Output the whole listing with nothing altered.

====================

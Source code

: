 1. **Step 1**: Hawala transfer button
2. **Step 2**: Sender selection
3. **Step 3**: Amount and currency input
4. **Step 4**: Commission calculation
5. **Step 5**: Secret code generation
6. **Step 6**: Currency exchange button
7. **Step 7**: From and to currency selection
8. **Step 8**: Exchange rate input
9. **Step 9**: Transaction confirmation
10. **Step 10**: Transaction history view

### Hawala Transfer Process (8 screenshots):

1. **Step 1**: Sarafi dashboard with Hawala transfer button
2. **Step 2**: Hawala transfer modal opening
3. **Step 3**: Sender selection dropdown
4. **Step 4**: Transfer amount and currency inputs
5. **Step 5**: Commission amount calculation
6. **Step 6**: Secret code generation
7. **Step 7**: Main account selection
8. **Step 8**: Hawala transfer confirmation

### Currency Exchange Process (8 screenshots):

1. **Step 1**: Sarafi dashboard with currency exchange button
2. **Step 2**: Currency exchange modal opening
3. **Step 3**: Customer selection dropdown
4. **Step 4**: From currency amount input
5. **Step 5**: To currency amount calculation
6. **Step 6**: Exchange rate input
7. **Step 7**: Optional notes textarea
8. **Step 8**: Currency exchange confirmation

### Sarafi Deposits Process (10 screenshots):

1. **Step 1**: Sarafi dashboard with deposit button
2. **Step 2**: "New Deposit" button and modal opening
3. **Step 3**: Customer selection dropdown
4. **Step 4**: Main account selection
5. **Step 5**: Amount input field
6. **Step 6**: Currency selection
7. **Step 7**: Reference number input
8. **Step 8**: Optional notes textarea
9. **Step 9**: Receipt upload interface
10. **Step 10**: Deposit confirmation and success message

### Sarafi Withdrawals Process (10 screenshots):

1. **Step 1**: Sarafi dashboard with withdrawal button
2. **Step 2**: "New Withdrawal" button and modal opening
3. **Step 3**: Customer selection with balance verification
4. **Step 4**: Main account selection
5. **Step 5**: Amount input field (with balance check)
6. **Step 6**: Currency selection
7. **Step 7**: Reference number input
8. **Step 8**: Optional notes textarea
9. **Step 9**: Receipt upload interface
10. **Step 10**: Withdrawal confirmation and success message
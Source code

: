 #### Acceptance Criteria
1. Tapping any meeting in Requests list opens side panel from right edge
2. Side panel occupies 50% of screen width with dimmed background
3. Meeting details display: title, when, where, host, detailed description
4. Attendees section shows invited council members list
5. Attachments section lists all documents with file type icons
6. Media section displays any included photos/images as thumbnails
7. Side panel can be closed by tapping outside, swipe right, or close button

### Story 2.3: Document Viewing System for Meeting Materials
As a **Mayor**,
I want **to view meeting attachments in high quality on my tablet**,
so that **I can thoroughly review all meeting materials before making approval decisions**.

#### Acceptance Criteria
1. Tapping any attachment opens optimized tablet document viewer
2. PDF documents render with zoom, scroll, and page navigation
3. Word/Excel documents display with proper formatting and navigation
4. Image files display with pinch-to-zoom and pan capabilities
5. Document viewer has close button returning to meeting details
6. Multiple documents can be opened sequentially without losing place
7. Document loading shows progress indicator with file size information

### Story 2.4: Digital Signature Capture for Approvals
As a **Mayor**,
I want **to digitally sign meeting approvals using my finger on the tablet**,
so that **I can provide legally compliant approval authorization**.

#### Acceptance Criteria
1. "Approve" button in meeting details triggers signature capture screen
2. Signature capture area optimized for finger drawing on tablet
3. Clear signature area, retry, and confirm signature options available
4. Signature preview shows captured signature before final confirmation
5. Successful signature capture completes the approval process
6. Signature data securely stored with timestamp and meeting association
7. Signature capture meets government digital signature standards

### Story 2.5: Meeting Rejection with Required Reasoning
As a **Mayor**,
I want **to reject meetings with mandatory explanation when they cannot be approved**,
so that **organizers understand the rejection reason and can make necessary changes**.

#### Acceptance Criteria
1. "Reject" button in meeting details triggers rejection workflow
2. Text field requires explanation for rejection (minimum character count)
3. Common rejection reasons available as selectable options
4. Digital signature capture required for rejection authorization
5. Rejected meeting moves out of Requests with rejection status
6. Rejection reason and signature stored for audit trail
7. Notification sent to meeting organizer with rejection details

====================

- SOLUTION TO THE EXERCISE:
Source code

: 1. **Step 1**: Hawala transfer button
2. **Step 2**: Sender selection
3. **Step 3**: Amount and currency input
4. **Step 4**: Commission calculation
5. **Step 5**: Secret code generation
6. **Step 6**: Currency exchange button
7. **Step 7**: From and to currency selection
8. **Step 8**: Exchange rate input
9. **Step 9**: Transaction confirmation
10. **Step 10**: Transaction history view

### Hawala Transfer Process (8 screenshots):

1. **Step 1**: Sarafi dashboard with Hawala transfer button
2. **Step 2**: Hawala transfer modal opening
3. **Step 3**: Sender selection dropdown
4. **Step 4**: Transfer amount and currency inputs
5. **Step 5**: Commission amount calculation
6. **Step 6**: Secret code generation
7. **Step 7**: Main account selection
8. **Step 8**: Hawala transfer confirmation

### Currency Exchange Process (8 screenshots):

1. **Step 1**: Sarafi dashboard with currency exchange button
2. **Step 2**: Currency exchange modal opening
3. **Step 3**: Customer selection dropdown
4. **Step 4**: From currency amount input
5. **Step 5**: To currency amount calculation
6. **Step 6**: Exchange rate input
7. **Step 7**: Optional notes textarea
8. **Step 8**: Currency exchange confirmation

### Sarafi Deposits Process (10 screenshots):

1. **Step 1**: Sarafi dashboard with deposit button
2. **Step 2**: "New Deposit" button and modal opening
3. **Step 3**: Customer selection dropdown
4. **Step 4**: Main account selection
5. **Step 5**: Amount input field
6. **Step 6**: Currency selection
7. **Step 7**: Reference number input
8. **Step 8**: Optional notes textarea
9. **Step 9**: Receipt upload interface
10. **Step 10**: Deposit confirmation and success message

### Sarafi Withdrawals Process (10 screenshots):

1. **Step 1**: Sarafi dashboard with withdrawal button
2. **Step 2**: "New Withdrawal" button and modal opening
3. **Step 3**: Customer selection with balance verification
4. **Step 4**: Main account selection
5. **Step 5**: Amount input field (with balance check)
6. **Step 6**: Currency selection
7. **Step 7**: Reference number input
8. **Step 8**: Optional notes textarea
9. **Step 9**: Receipt upload interface
10. **Step 10**: Withdrawal confirmation and success message
Source code

: #### Acceptance Criteria
1. Tapping any meeting in Requests list opens side panel from right edge
2. Side panel occupies 50% of screen width with dimmed background
3. Meeting details display: title, when, where, host, detailed description
4. Attendees section shows invited council members list
5. Attachments section lists all documents with file type icons
6. Media section displays any included photos/images as thumbnails
7. Side panel can be closed by tapping outside, swipe right, or close button

### Story 2.3: Document Viewing System for Meeting Materials
As a **Mayor**,
I want **to view meeting attachments in high quality on my tablet**,
so that **I can thoroughly review all meeting materials before making approval decisions**.

#### Acceptance Criteria
1. Tapping any attachment opens optimized tablet document viewer
2. PDF documents render with zoom, scroll, and page navigation
3. Word/Excel documents display with proper formatting and navigation
4. Image files display with pinch-to-zoom and pan capabilities
5. Document viewer has close button returning to meeting details
6. Multiple documents can be opened sequentially without losing place
7. Document loading shows progress indicator with file size information

### Story 2.4: Digital Signature Capture for Approvals
As a **Mayor**,
I want **to digitally sign meeting approvals using my finger on the tablet**,
so that **I can provide legally compliant approval authorization**.

#### Acceptance Criteria
1. "Approve" button in meeting details triggers signature capture screen
2. Signature capture area optimized for finger drawing on tablet
3. Clear signature area, retry, and confirm signature options available
4. Signature preview shows captured signature before final confirmation
5. Successful signature capture completes the approval process
6. Signature data securely stored with timestamp and meeting association
7. Signature capture meets government digital signature standards

### Story 2.5: Meeting Rejection with Required Reasoning
As a **Mayor**,
I want **to reject meetings with mandatory explanation when they cannot be approved**,
so that **organizers understand the rejection reason and can make necessary changes**.

#### Acceptance Criteria
1. "Reject" button in meeting details triggers rejection workflow
2. Text field requires explanation for rejection (minimum character count)
3. Common rejection reasons available as selectable options
4. Digital signature capture required for rejection authorization
5. Rejected meeting moves out of Requests with rejection status
6. Rejection reason and signature stored for audit trail
7. Notification sent to meeting organizer with rejection details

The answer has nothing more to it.